SourceAPS Undulator A
MonochromatorsSi <111> and <400>
Energy Range (Si <111>) 3.5--13 keV (fundamental)
10.5--39 keV (third harmonic)
Energy Resolution (ΔE/E) 2x10-4 (Si <111>)
Minimum Spot Size (μm2 FWHM) < 1500 x 3500 (unfocussed)
< 60 x 160 (at detector 3.5 m from sample)
Angular resolution (μrad2 FWHM)160 x 190

The BioCAT Beamline 18ID

The BioCAT undulator beamline 18ID at the Advanced Photon Source, although now 15 years old, remains a state-of-the-art instrument for biological small and wide angle fiber diffraction and macromolecular solution scattering (Fischetti, et al., 2004 J. Synchrotron Rad. (2004). 11, 399-405). It is capable of delivering well over 1013 photons/s into focal spots as small as 60 x 150 µm2 with the conventional beamline optics. The BioCAT beamline was designed by Dr. Rosenbaum (Argonne National Laboratory) and shares the same overall mechanical design of the SBC undulator 19-ID (Rosenbaum et al. J Synchrotron. 2006 Jan;13(Pt 1):30-45). Undulator "A" provides very intense monochromatic radiation in the 3.2 - 14 keV range (first harmonic) with low angular divergence (<8.3 micro-radian vertical and <29.3 micro-radian horizontal FWHM) with a small source size (typically ~ 680 micrometers horizontal by ~22 micrometers vertical FWHM, specifications as of fall 2010). A differential pump separates the vacuum structure from the storage ring eliminating the need for any windows between the and the storage ring.

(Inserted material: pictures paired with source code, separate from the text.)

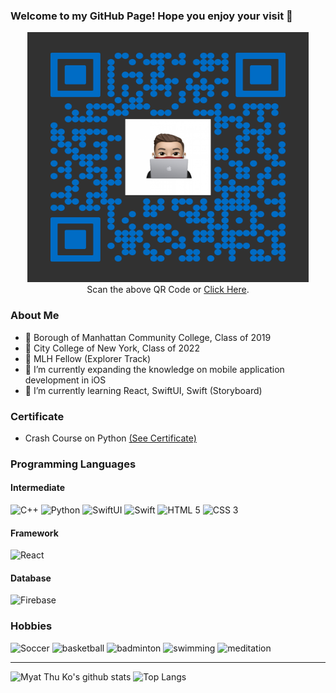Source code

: ### Welcome to my GitHub Page! Hope you enjoy your visit 🙏
<div align="center">
  <img src="https://raw.githubusercontent.com/MyatThuKo/MyatThuKo/master/icons/nfqrcode.png?raw=true" alt="Portfolio QRCode" height="400" width="450" /> <br />
  Scan the above QR Code or <a href="https://www.myatthuko.com" target="_blank" rel="noopener noreferrer">Click Here</a>.
</div>

<!-- End of Social Links -->

### About Me
- 🎒 Borough of Manhattan Community College, Class of 2019
- 🎒 City College of New York, Class of 2022
- 💼 MLH Fellow (Explorer Track)
- 🔭 I’m currently expanding the knowledge on mobile application development in iOS
- 🌱 I’m currently learning React, SwiftUI, Swift (Storyboard) 

<!-- End of About Me -->

### Certificate 
- Crash Course on Python <a href="https://coursera.org/share/6344d6059e457649bd55f19744ea8fd3" target="_blank"> (See Certificate) </a>

### Programming Languages 
#### Intermediate 
  <div> 
  <img src="https://img.icons8.com/color/48/000000/c-plus-plus-logo.png" alt="C++"/> 
  <img src="https://img.icons8.com/color/48/000000/python.png" alt="Python"/> 
  <img src="https://img.icons8.com/fluent/48/000000/swiftui.png" alt="SwiftUI"/>  
  <img src="https://img.icons8.com/fluent/48/000000/swift.png" alt="Swift"/> 
  <img src="https://img.icons8.com/color/48/000000/html-5.png" alt="HTML 5"/>
  <img src="https://img.icons8.com/color/48/000000/css3.png" alt="CSS 3"/>
  </div> 
  
#### Framework
  <img src="https://img.icons8.com/officel/48/000000/react.png" alt="React"/>
  
#### Database
  <img src="https://img.icons8.com/color/48/000000/google-firebase-console.png" alt="Firebase"/>
<!-- End of Technical Skills --> 

### Hobbies
<div> 
  <img src="https://img.icons8.com/android/48/fa314a/football2.png" alt="Soccer"/>
  <img src="https://img.icons8.com/cotton/48/000000/basketball--v1.png" alt="basketball"/>
  <img src="https://img.icons8.com/color/48/000000/badminton.png" alt="badminton"/>
  <img src="https://img.icons8.com/emoji/48/fa314a/man-swimming.png" alt="swimming"/>
  <img src="https://img.icons8.com/color/48/000000/guru.png" alt="meditation"/>
  
---
![Myat Thu Ko's github stats](https://github-readme-stats.vercel.app/api?username=MyatThuKo&show_icons=true&count_private=true&theme=dark)
![Top Langs](https://github-readme-stats.vercel.app/api/top-langs/?username=MyatThuKo&layout=compact&theme=dark)

[website]: https://myatthuko.com
[twitter]: https://twitter.com/myatthu_ko
[LinkedIn]: https://www.linkedin.com/in/myat-thu-ko-089938178/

The first optical element is a moveable fixed mask with an aperture of 4.2 mm x 2.1 mm just upstream of two independent double-crystal monochromator assemblies. The upstream monochromator #1 has fixed Si(111) crystals to facilitate energy changes for the microfocus setup while he downstream monochromator #2 has a sagittal focusing second crystal assemblies that can provide horizontal focusing of the beam for the main SAXS camera. We have observed a FWHM of 150 &micor;m in intensity profiles of the sagittally focused 12.0 KeV X-ray beam at the focal point for a 2 meter SAXS camera (about 64 m from the source) which corresponds to a demagnification ratio of 4.4:1. The maximum horizontal demagnification ratios are 6.2:1 and 7.3:1 for monochromator #1 and monochromator #2, respectively. (The increased divergence due to the relatively high demagnification ratios is not generally a problem for the systems we are studying). The beamline mirror is used for harmonic rejection and vertical focusing but it easily can be withdrawn from the beam path when desired.

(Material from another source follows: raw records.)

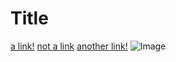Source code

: # Title

[a link!](https://something.com)
[not a link](something)
[another link!](some-page.html)
![Image](http://url/a.png)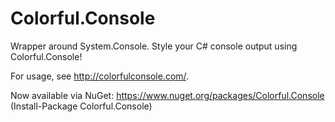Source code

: # Colorful.Console

Wrapper around System.Console. Style your C# console output using Colorful.Console!

For usage, see http://colorfulconsole.com/.

Now available via NuGet: https://www.nuget.org/packages/Colorful.Console (Install-Package Colorful.Console)
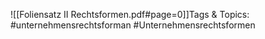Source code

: 
![[Foliensatz II Rechtsformen.pdf#page=0]]Tags & Topics:
   #unternehmensrechtsforman
   #Unternehmensrechtsformen
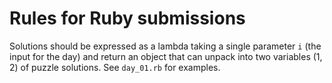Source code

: # Rules for Ruby submissions

Solutions should be expressed as a lambda taking a single parameter `i` (the input for the day) and return an object that can unpack into two variables (1, 2) of puzzle solutions. See `day_01.rb` for examples.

The current vertical focusing mirror is an adaptive, so-called bi-morph design from SESO. Typical vertical beam profiles when focused for 1.5-3.5 m SAXS camera configurations are about 65 µm FWHM. Downstream of the mirror are horizontal and vertical beam-defining slits for the monochromatic beam. These can be set to pass the entire beam or define a beam as small as 25 µm x 25 µm. A monochromatic photon shutter allows the monochromator optics to stay warm while allowing the user to enter the experimental enclosure.

The experimental enclosure is 14m long x 5m wide x 3.3m tall. The first 2 m are taken up by the vertical collimation slits and the downstream support, which incorporates filter/shutter assemblies, and an ion chamber for the primary beam (I0) monitor. Following the vertical collimation slits is a beryllium window. All components upstream of this window are under high vacuum (10-7 – 10-8 torr); thereafter, all components are in rough vacuum (10-3 – 10-4torr). The downstream support moves all these components under computer control to follow the beam as reflected off of the mirror. Downstream of this table is 6.4 x 1.5 m vibration-isolation table that is used for most small-angle diffraction and scattering experiments.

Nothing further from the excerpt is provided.